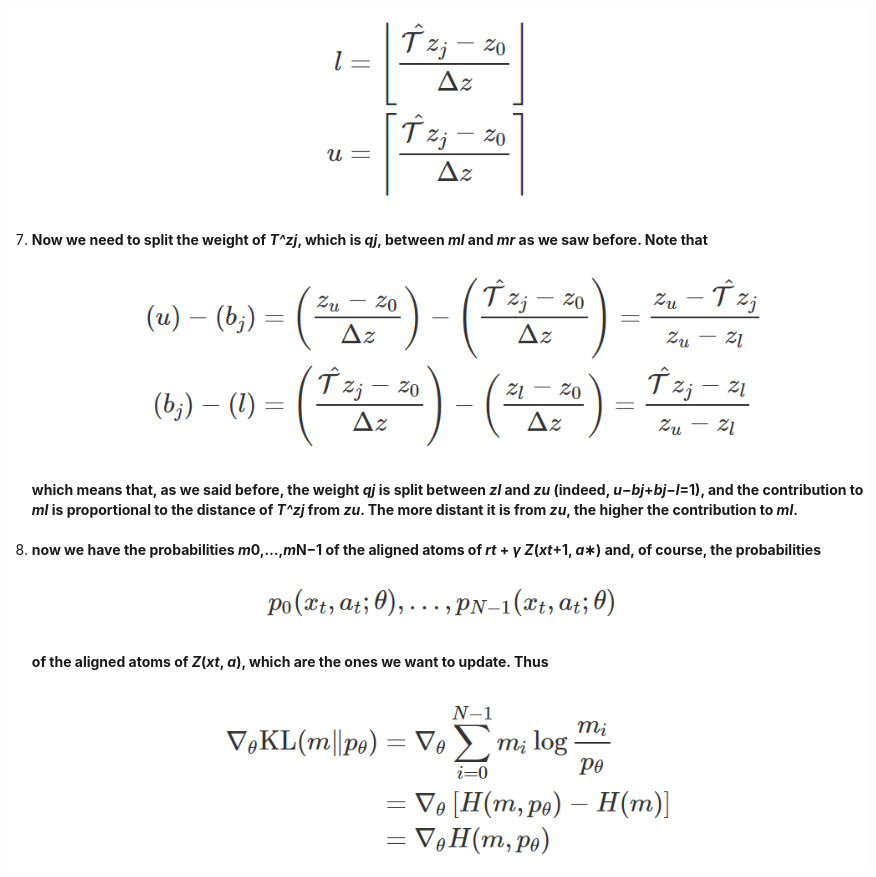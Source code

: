   <p align="center">
   <img src="/images/802.png"><br/>
   </p>

7. #### Now we need to split the weight of *T^zj*, which is *qj*, between *ml* and *mr* as we saw before. Note that

   <p align="center">
   <img src="/images/806.png"><br/>
   </p>
   
   #### which means that, as we said before, the weight *qj* is split between *zl* and *zu* (indeed, *u*−*bj*+*bj*−*l*=1), and the contribution to *ml* is proportional to the distance of *T^zj* from *zu*. The more distant it is from *zu*, the higher the contribution to *ml*.
   
8. #### now we have the probabilities *m*0,…,*m*N−1 of the aligned atoms of *rt* + *γ* *Z*(*xt*+1, *a*∗) and, of course, the probabilities

   <p align="center">
   <img src="/images/803.png"><br/>
   </p>

   #### of the aligned atoms of *Z*(*xt*, *a*), which are the ones we want to update. Thus

   <p align="center">
      <img src="/images/804.png"><br/>
   </p>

........

• What you will do:
Lines to set down from above: the line with "7. #### Now we", the line with "#### which means", and every line between, each exactly as written.

• Task output:
7. #### Now we need to split the weight of *T^zj*, which is *qj*, between *ml* and *mr* as we saw before. Note that

   <p align="center">
   <img src="/images/806.png"><br/>
   </p>
   
   #### which means that, as we said before, the weight *qj* is split between *zl* and *zu* (indeed, *u*−*bj*+*bj*−*l*=1), and the contribution to *ml* is proportional to the distance of *T^zj* from *zu*. The more distant it is from *zu*, the higher the contribution to *ml*.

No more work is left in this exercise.